## Exercise material
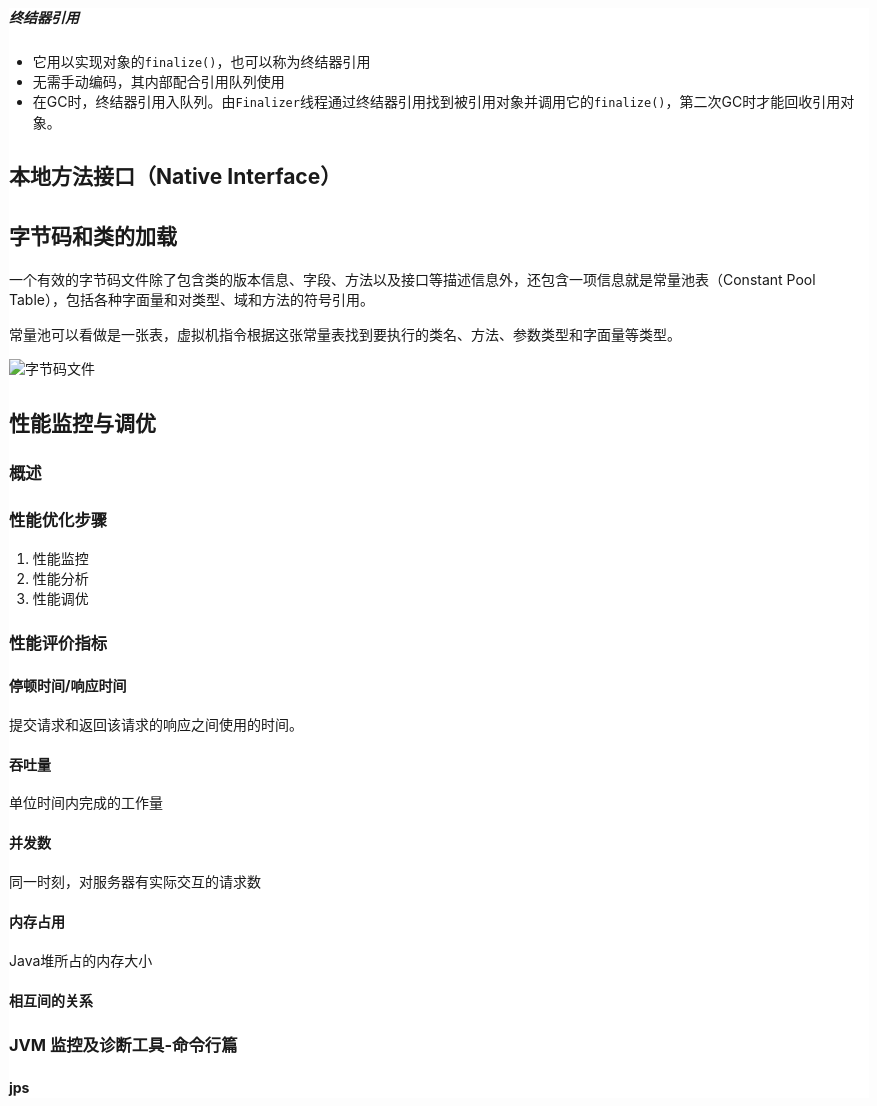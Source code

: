 


##### 终结器引用

- 它用以实现对象的`finalize()`，也可以称为终结器引用
- 无需手动编码，其内部配合引用队列使用
- 在GC时，终结器引用入队列。由`Finalizer`线程通过终结器引用找到被引用对象并调用它的`finalize()`，第二次GC时才能回收引用对象。

## 本地方法接口（Native Interface）

## 字节码和类的加载

一个有效的字节码文件除了包含类的版本信息、字段、方法以及接口等描述信息外，还包含一项信息就是常量池表（Constant Pool Table），包括各种字面量和对类型、域和方法的符号引用。

常量池可以看做是一张表，虚拟机指令根据这张常量表找到要执行的类名、方法、参数类型和字面量等类型。

![字节码文件](C:\Users\MLY\Desktop\Markdown\字节码文件.png)



## 性能监控与调优

### 概述

### 性能优化步骤

1. 性能监控
2. 性能分析
3. 性能调优

### 性能评价指标

#### 停顿时间/响应时间

提交请求和返回该请求的响应之间使用的时间。

#### 吞吐量

单位时间内完成的工作量

#### 并发数

同一时刻，对服务器有实际交互的请求数

#### 内存占用

Java堆所占的内存大小

#### 相互间的关系

### JVM	监控及诊断工具-命令行篇

#### jps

## Directions for this task
Look over the entries for "finalize", then copy every line that includes that string.

## Task response
- 它用以实现对象的`finalize()`，也可以称为终结器引用
- 在GC时，终结器引用入队列。由`Finalizer`线程通过终结器引用找到被引用对象并调用它的`finalize()`，第二次GC时才能回收引用对象。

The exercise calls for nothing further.